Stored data
-- Opening Marker --

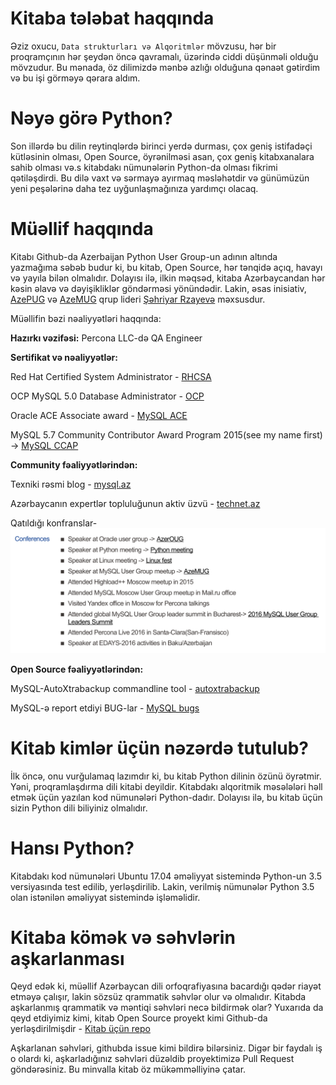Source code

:# Kitaba tələbat haqqında
Əziz oxucu, `Data strukturları və Alqoritmlər` mövzusu, hər bir proqramçının hər şeydən öncə qavramalı, üzərində ciddi düşünməli olduğu mövzudur. Bu mənada, öz dilimizdə mənbə azlığı olduğuna qənaət gətirdim və bu işi görməyə qərara aldım.

# Nəyə görə Python?
Son illərdə bu dilin reytinqlərdə birinci yerdə durması, çox geniş istifadəçi kütləsinin olması, Open Source, öyrənilməsi asan, çox geniş kitabxanalara sahib olması və.s kitabdakı nümunələrin Python-da olması fikrimi qətiləşdirdi.
Bu dilə vaxt və sərmayə ayırmaq məsləhətdir və günümüzün yeni peşələrinə daha tez uyğunlaşmağınıza yardımçı olacaq.

# Müəllif haqqında
Kitabı Github-da Azerbaijan Python User Group-un adının altında yazmağıma səbəb budur ki, bu kitab, Open Source, hər tənqidə açıq, havayı və yayıla bilən olmalıdır. Dolayısı ilə, ilkin məqsəd, kitaba Azərbaycandan hər kəsin əlavə və dəyişikliklər göndərməsi yönündədir.
Lakin, əsas inisiativ, [AzePUG](https://www.facebook.com/groups/python.az/) və [AzeMUG](https://www.facebook.com/groups/mysql.azerbaijan/) qrup lideri [Şəhriyar Rzayevə](https://www.facebook.com/hadjirza.s) məxsusdur.

Müəllifin bəzi nəaliyyətləri haqqında:

**Hazırkı vəzifəsi:**
Percona LLC-də QA Engineer

**Sertifikat və nəaliyyətlər:**

Red Hat Certified System Administrator - [RHCSA](https://www.redhat.com/rhtapps/certification/badge/verify/RS4ZT3YPLAFRBTBNKH2BOJAXJAAEQU3CUPSQX2KSDXT6RW46LQ37ULE25V3KCXMMFRIX6PMBNQZGA4U5NQYTCNA62RUWOCM34WWBUYQ%3D/)

OCP MySQL 5.0 Database Administrator - [OCP](http://rzayevsehriyar.files.wordpress.com/2012/02/20130306_235027.jpg)

Oracle ACE Associate award - [MySQL ACE](https://apex.oracle.com/pls/apex/f?p=19297:4:::NO:4:P4_ID:15420)

MySQL 5.7 Community Contributor Award Program 2015(see my name first) -> [MySQL CCAP](https://blogs.oracle.com/mysql/mysql-57-community-contributor-award-program-2015)

**Community fəaliyyətlərindən:**

Texniki rəsmi blog - [mysql.az](https://mysql.az/)

Azərbaycanın expertlər topluluğunun aktiv üzvü - [technet.az](http://www.technet.az/user/shahriyar/)

Qatıldığı konfranslar-
![](../Source_Code/haqqinda/conferences_attended.png)

**Open Source fəaliyyətlərindən:**

MySQL-AutoXtrabackup commandline tool - [autoxtrabackup](https://github.com/ShahriyarR/MySQL-AutoXtraBackup)

MySQL-ə report etdiyi BUG-lar - [MySQL bugs](https://bugs.mysql.com/search.php?cmd=display&status=all&mine=0&reporter=6786791&begin=120)


# Kitab kimlər üçün nəzərdə tutulub?
İlk öncə, onu vurğulamaq lazımdır ki, bu kitab Python dilinin özünü öyrətmir. Yəni, proqramlaşdırma dili kitabi deyildir. Kitabdakı alqoritmik məsələləri həll etmək üçün yazılan kod nümunələri Python-dadır. Dolayısı ilə, bu kitab üçün sizin Python dili biliyiniz olmalıdır.

# Hansı Python?
Kitabdakı kod nümunələri Ubuntu 17.04 əməliyyat sistemində Python-un 3.5 versiyasında test edilib, yerləşdirilib. Lakin, verilmiş nümunələr Python 3.5 olan istənilən əməliyyat sistemində işləməlidir.

# Kitaba kömək və səhvlərin aşkarlanması
Qeyd edək ki, müəllif Azərbaycan dili orfoqrafiyasına bacardığı qədər riayət etməyə çalışır, lakin sözsüz qrammatik səhvlər olur və olmalıdır. Kitabda aşkarlanmış qrammatik və məntiqi səhvləri necə bildirmək olar?
Yuxarıda da qeyd etdiyimiz kimi, kitab Open Source proyekt kimi Github-da yerləşdirilmişdir -
[Kitab üçün repo](https://github.com/AzePUG/Data_Structures_Algo_Python)

Aşkarlanan səhvləri, githubda issue kimi bildirə bilərsiniz. Digər bir faydalı iş o olardı ki, aşkarladığınız səhvləri düzəldib proyektimizə Pull Request göndərəsiniz. Bu minvalla kitab öz mükəmməlliyinə çatar.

-- Closing Marker --

Exercise
Copy out the range of lines above starting at the line with "Qeyd edək ki, müəllif" and ending at the line with "Yuxarıda da qeyd", exactly and including both.

Finished exercise
Qeyd edək ki, müəllif Azərbaycan dili orfoqrafiyasına bacardığı qədər riayət etməyə çalışır, lakin sözsüz qrammatik səhvlər olur və olmalıdır. Kitabda aşkarlanmış qrammatik və məntiqi səhvləri necə bildirmək olar?
Yuxarıda da qeyd etdiyimiz kimi, kitab Open Source proyekt kimi Github-da yerləşdirilmişdir -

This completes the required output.